Forum Moderators: open

Message Too Old, No Replies

Removing dupes. again

httpwebwitch

2:59 am on Mar 5, 2009 (gmt 0)

I know this must be a FAQ... Every time I need to do this, I end up looking it up. Why wouldn't SQL DB vendors figure out that dupe removal is a common task, perhaps deserving a native command or utility?

Anyways, I have this table with two int columns.
The data looks like this:

1 3
1 4
2 6
2 7
3 1
3 4
3 6
3 8
...
14225 838827
14225 838828
14225 838892
...

it goes on like that... for over 12 million rows.

Anyways, I don't need duplicates in there. And there are plenty.

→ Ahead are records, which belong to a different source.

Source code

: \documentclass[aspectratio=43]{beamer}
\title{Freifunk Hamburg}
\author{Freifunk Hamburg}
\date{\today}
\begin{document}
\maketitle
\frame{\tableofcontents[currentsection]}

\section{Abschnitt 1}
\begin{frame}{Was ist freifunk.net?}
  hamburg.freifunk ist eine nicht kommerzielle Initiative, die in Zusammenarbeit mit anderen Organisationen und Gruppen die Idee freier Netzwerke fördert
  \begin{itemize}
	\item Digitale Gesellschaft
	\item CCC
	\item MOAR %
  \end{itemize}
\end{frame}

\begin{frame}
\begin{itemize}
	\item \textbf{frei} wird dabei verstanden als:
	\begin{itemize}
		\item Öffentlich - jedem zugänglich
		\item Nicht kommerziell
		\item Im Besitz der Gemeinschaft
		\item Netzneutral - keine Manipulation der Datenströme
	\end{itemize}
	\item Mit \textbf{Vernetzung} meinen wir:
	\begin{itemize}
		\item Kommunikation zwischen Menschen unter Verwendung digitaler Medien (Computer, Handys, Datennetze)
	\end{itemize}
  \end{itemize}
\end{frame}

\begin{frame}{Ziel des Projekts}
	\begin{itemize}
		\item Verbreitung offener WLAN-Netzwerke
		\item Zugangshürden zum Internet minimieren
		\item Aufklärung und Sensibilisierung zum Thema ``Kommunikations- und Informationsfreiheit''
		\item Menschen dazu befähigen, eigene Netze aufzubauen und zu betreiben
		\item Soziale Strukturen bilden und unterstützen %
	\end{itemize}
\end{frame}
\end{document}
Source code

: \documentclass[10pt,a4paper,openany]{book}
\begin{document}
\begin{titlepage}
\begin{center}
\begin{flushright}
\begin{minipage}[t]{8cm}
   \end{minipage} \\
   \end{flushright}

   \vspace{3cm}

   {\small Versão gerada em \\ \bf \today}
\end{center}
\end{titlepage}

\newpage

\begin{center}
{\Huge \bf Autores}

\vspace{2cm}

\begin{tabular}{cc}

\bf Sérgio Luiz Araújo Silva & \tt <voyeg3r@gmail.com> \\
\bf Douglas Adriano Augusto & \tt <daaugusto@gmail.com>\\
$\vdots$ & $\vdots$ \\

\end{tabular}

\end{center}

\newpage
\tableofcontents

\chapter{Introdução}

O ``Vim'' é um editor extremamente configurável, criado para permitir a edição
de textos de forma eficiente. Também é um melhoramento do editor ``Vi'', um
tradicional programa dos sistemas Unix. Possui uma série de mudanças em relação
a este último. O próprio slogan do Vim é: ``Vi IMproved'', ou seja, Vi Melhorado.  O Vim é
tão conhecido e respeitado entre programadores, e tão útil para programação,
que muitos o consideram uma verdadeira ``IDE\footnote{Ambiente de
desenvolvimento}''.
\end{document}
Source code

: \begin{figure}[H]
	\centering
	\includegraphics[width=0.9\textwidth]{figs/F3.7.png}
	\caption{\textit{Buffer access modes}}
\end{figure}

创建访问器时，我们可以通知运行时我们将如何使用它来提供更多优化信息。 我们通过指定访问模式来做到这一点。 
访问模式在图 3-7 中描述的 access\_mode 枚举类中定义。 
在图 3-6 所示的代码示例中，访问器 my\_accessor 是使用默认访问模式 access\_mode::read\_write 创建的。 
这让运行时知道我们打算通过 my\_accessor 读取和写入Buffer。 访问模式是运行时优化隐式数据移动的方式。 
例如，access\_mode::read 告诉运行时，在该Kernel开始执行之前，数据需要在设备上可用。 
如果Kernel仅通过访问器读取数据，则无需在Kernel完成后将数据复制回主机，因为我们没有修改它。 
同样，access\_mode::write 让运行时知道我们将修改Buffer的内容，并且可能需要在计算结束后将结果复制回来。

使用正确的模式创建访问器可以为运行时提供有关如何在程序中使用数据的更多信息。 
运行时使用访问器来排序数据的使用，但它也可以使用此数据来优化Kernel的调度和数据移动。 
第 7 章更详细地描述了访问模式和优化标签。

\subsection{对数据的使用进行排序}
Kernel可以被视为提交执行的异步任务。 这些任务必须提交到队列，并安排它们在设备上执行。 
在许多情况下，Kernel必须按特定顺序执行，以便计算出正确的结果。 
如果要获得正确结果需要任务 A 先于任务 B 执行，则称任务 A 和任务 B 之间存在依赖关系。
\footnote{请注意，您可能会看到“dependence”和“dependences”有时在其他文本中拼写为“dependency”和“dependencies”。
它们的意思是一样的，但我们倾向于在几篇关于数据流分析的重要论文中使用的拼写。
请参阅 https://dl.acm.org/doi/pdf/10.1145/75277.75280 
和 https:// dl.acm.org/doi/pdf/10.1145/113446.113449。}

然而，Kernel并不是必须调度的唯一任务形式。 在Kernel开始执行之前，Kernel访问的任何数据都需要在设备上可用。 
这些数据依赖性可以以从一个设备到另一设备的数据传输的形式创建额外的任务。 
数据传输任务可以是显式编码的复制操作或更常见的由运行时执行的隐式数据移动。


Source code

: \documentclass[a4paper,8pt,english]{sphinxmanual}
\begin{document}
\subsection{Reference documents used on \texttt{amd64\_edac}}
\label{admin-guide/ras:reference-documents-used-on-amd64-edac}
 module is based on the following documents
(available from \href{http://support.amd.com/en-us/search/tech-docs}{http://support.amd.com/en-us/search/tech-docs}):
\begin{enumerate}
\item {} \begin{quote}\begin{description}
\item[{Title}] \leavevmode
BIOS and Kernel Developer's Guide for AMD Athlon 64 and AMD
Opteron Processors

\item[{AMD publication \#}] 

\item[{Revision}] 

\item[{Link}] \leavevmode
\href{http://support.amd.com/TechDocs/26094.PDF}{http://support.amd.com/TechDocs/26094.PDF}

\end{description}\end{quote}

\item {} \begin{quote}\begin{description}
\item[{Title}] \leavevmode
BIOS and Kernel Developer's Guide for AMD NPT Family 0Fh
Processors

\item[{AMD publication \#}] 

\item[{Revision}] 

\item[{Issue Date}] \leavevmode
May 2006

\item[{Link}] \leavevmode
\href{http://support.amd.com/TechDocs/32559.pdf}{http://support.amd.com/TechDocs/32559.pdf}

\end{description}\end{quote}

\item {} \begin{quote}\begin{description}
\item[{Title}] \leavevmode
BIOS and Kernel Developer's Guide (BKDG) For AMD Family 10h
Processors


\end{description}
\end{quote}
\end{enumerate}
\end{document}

Not only are there multiple identical rows like this,
1 2
1 2
1 2

but there are "flipped" rows, which (for my purposes) are identical, like:

1 3
1 3
3 1
3 1

what's the easiest way to dedupe this table?

carguy84

1:37 am on Mar 10, 2009 (gmt 0)

Is there another column to uniquely identify a row?

For future reference, once you have removed all the dupes, you should set a primary key on those columns and avoid the issue in the future if possible.

httpwebwitch

11:59 am on Mar 10, 2009 (gmt 0)

no other column to id the rows. They're just two rows with two ints in them.

BTW I'm using MySQL

carguy84

12:14 am on Mar 11, 2009 (gmt 0)

Hmm, that is a tricky one then as you can't even say:

delete from table where column1 = 10 and column2 = 25 otherwise it will delete the dupe and the original.

I think you might have to select out dupes using GROUP BY, write down which ones have dupes, then manually delete them.

Create a third column as a rowId and then write a small program to loop through the table and remove the duplicates via their rowId.

Personally, I'd choose the second option and then just removed the rowId column and setup the primary key correctly.

piatkow

7:10 am on Mar 12, 2009 (gmt 0)

I have no MySQL experience but having spent a big slice of the last decade as a DBA my generic solution is below.

Clearly the table is incorrectly keyed and indexed.
Create a copy set up correctly
Insert the records, the dupes should simply fail.
Replace the "bad" table

httpwebwitch

12:05 pm on Mar 12, 2009 (gmt 0)

write down which ones have dupes, then manually delete them

I figure to do that with 12 million records, if I could do one every second, working 24h a day without sleep or interruption, I'd be finished in just a little over 9 years. I'd probably also go through a few thousand books of paper and ball-point pens

piatkow's solution seems pretty solid... I'll try it. I wonder how long it'll take to run that one!

isn't there a query I can do using DISTINCT and HAVING? hmm

It perplexes me why isn't this built into the SQL language

carguy84

7:13 pm on Mar 14, 2009 (gmt 0)

It's not built in because it is solved with primary keys. You should be able to insert into a temp table with "select distinct". Copying one table to another that has properly setup primary keys will fail and not resume on failure. You'll have to go the temp table route.